Document images with source code
▬▬▬▬▬▬▬▬▬▬

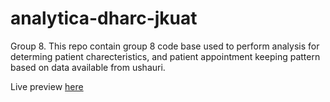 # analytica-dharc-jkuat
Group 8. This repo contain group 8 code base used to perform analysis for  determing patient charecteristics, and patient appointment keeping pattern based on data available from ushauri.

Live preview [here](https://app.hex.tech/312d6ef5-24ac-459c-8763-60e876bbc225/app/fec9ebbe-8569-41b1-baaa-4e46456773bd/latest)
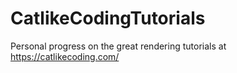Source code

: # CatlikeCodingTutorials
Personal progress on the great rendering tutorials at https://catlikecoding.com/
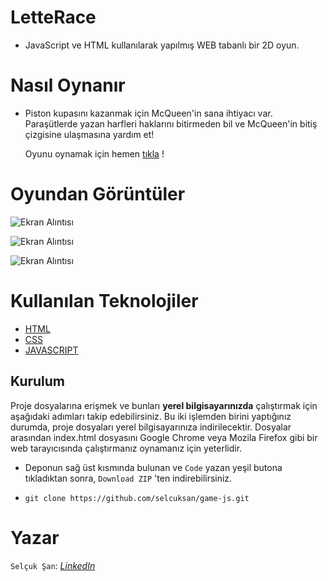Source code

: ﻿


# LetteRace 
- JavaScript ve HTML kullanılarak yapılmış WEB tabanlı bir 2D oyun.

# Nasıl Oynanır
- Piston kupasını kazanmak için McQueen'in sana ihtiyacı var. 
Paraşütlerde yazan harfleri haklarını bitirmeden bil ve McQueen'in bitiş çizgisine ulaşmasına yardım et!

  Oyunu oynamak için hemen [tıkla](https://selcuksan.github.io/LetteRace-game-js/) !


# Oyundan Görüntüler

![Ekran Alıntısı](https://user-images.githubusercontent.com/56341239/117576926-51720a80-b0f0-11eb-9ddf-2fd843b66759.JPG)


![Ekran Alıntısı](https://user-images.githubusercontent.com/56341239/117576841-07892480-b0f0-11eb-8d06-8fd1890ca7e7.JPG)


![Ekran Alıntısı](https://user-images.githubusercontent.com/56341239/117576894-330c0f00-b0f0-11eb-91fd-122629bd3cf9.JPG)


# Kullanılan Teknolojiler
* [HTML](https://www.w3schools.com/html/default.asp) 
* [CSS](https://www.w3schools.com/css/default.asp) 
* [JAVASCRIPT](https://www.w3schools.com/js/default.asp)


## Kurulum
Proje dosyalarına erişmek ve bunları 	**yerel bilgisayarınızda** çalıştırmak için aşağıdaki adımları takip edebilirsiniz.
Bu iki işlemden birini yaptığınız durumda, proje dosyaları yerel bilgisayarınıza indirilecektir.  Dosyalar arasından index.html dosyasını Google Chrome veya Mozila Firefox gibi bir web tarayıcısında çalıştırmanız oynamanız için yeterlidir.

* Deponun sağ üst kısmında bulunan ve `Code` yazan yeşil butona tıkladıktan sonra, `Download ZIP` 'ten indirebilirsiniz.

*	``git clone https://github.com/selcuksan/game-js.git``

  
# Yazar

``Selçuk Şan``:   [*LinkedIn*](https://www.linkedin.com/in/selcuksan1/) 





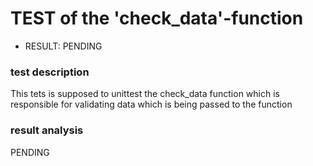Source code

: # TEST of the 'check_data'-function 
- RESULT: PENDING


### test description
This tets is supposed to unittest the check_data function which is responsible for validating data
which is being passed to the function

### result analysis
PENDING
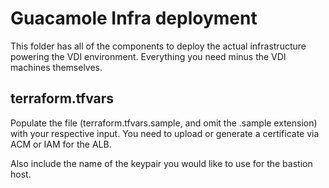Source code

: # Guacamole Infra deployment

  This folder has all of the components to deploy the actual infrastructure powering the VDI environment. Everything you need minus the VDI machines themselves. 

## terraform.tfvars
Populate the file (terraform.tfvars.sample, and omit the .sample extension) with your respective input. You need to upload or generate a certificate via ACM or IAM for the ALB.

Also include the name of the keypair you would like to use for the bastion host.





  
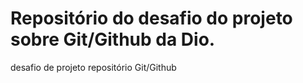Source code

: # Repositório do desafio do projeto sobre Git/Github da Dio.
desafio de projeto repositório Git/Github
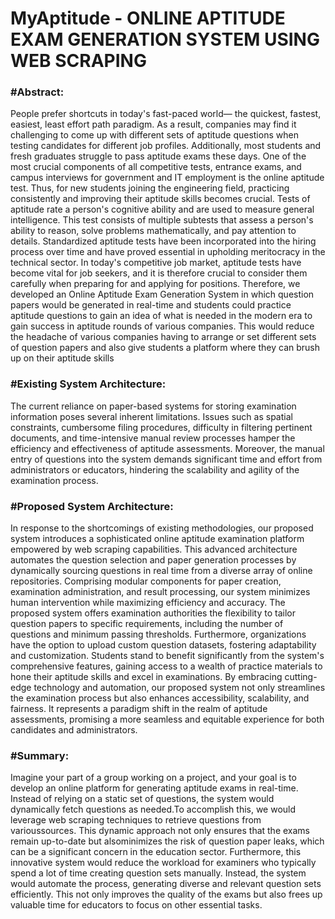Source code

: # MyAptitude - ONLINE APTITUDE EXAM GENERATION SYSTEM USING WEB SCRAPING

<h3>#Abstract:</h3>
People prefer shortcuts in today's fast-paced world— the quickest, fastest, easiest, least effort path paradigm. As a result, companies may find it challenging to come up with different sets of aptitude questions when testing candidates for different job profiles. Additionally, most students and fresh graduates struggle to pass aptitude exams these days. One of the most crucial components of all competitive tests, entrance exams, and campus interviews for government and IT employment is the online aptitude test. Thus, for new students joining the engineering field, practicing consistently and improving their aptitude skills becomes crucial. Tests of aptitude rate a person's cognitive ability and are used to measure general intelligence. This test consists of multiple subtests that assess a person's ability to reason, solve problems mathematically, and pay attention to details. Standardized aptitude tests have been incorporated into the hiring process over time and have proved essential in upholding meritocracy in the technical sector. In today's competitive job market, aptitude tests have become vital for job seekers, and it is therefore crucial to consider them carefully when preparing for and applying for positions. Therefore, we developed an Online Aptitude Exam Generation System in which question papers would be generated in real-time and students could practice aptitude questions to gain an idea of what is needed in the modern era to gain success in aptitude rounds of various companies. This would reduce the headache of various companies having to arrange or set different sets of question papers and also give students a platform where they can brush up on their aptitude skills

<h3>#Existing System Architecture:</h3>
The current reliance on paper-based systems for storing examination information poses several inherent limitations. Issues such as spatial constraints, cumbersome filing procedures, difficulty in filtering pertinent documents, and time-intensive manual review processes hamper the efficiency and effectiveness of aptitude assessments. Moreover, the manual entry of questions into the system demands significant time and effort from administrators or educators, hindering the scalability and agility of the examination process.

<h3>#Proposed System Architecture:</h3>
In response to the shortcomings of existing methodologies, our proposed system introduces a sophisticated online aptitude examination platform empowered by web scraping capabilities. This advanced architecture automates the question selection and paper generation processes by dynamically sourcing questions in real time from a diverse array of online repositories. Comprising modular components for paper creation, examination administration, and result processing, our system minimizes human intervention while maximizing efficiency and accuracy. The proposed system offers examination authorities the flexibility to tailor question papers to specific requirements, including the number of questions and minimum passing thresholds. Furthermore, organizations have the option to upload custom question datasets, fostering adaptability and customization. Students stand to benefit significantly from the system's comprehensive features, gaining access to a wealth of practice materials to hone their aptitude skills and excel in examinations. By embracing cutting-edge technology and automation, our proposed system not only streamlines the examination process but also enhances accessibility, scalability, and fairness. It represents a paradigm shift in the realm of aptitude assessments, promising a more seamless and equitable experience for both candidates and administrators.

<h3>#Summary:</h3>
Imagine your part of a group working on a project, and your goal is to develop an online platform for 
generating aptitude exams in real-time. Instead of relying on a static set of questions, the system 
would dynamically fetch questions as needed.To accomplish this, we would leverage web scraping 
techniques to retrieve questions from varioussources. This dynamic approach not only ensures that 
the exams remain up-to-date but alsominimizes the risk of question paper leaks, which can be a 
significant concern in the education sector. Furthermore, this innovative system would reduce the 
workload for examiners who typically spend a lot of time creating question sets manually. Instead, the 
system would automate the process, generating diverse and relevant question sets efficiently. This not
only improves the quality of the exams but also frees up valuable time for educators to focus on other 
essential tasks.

▬▬▬▬▬▬▬▬▬▬

Action item
Wherever the word "tfvars" appears in the records above, copy that line.

Exercise response
## terraform.tfvars
Populate the file (terraform.tfvars.sample, and omit the .sample extension) with your respective input. You need to upload or generate a certificate via ACM or IAM for the ALB.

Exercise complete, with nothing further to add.